Postpartum depression can occur in other members of the family, too.
A few signs of PPD include, but are not limited to…
Severe mood swings
Difficulty bonding with your new baby
Loss of interest in activities you used to enjoy
Severe fatigue or sudden loss of energy
An overwhelming sense of hopelessness
Loss of appetite
Anxiety and/or panic attacks
Not sleeping at all or sleeping too much
Thoughts of harming yourself or others
If any of these symptoms don’t subside after a couple of weeks, grow in intensity, or prevent you from caring for yourself or your baby, please reach out to a medical professional.
We are not medical professionals, and we can not and will not offer any medical advice. If any of these symptoms resonate with you, please seek further guidance from your medical professionals.

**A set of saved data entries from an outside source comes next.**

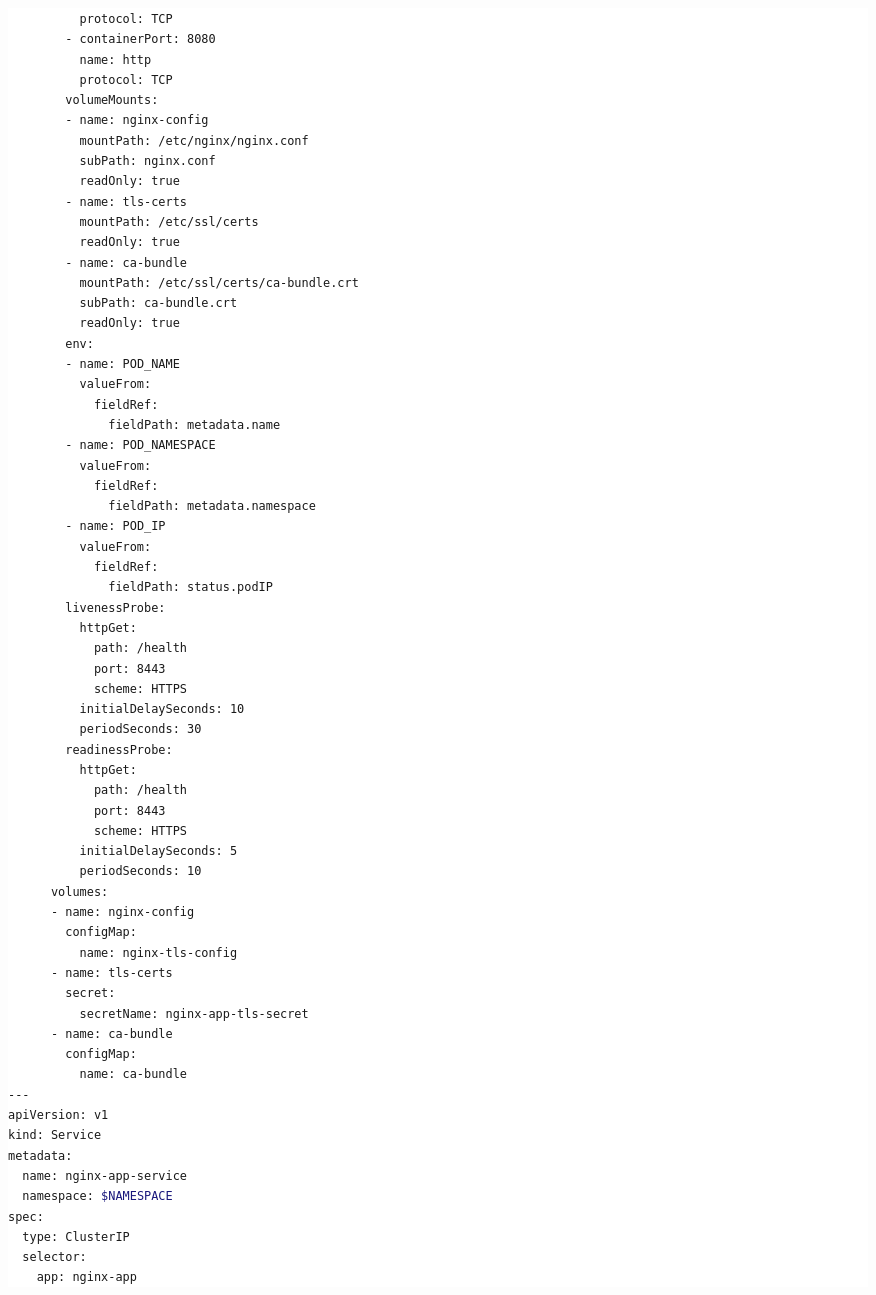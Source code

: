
 ```bash
          protocol: TCP
        - containerPort: 8080
          name: http
          protocol: TCP
        volumeMounts:
        - name: nginx-config
          mountPath: /etc/nginx/nginx.conf
          subPath: nginx.conf
          readOnly: true
        - name: tls-certs
          mountPath: /etc/ssl/certs
          readOnly: true
        - name: ca-bundle
          mountPath: /etc/ssl/certs/ca-bundle.crt
          subPath: ca-bundle.crt
          readOnly: true
        env:
        - name: POD_NAME
          valueFrom:
            fieldRef:
              fieldPath: metadata.name
        - name: POD_NAMESPACE
          valueFrom:
            fieldRef:
              fieldPath: metadata.namespace
        - name: POD_IP
          valueFrom:
            fieldRef:
              fieldPath: status.podIP
        livenessProbe:
          httpGet:
            path: /health
            port: 8443
            scheme: HTTPS
          initialDelaySeconds: 10
          periodSeconds: 30
        readinessProbe:
          httpGet:
            path: /health
            port: 8443
            scheme: HTTPS
          initialDelaySeconds: 5
          periodSeconds: 10
      volumes:
      - name: nginx-config
        configMap:
          name: nginx-tls-config
      - name: tls-certs
        secret:
          secretName: nginx-app-tls-secret
      - name: ca-bundle
        configMap:
          name: ca-bundle
---
apiVersion: v1
kind: Service
metadata:
  name: nginx-app-service
  namespace: $NAMESPACE
spec:
  type: ClusterIP
  selector:
    app: nginx-app
```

Oh, yeah, that. Wasn’t it nice not dealing with your period these last few months?
Some women who breastfeed don’t get their period again until they stop breastfeeding. If you’re not breastfeeding, though, you’ll probably see your period return within 4 to 6 weeks after birth. Yeah, while you’re dealing with alllllll of the rest of this, you’ll have to factor your period in again, too.
Your after-baby period may not be the same as your pre-baby period. It could be longer or shorter, heavier or lighter, more intense or less intense. It typically returns to your pre-baby normal over time, though.
Diastasis recti is totally, totally common. Your uterus stretches your abdominal muscles to make room for baby, and sometimes that causes a partial (or complete) separation of those muscles. The general signs of diastasis recti are a bulge in your stomach, lower back pain, and bloating. Depending on the severity of the diastasis recti, your muscles may heal themselves over time or with the assistance of certain core-strengthening exercises. For some women, though, a reconstructive surgery is needed to fully repair the separation, especially if the condition causes unbearable pain that makes day-to-day activities difficult. You’ll definitely want to discuss your specific situation with your medical professional.
Again, we are not medical professionals. Your health and your pregnancy are unique to you. While the topics mentioned in this post are common, you may not experience all or any of these. You may also experience situations or symptoms not outlined here. Should you experience anything concerning, alarming, or painful during your pregnancy or your postpartum phase, please consult a medical professional right away.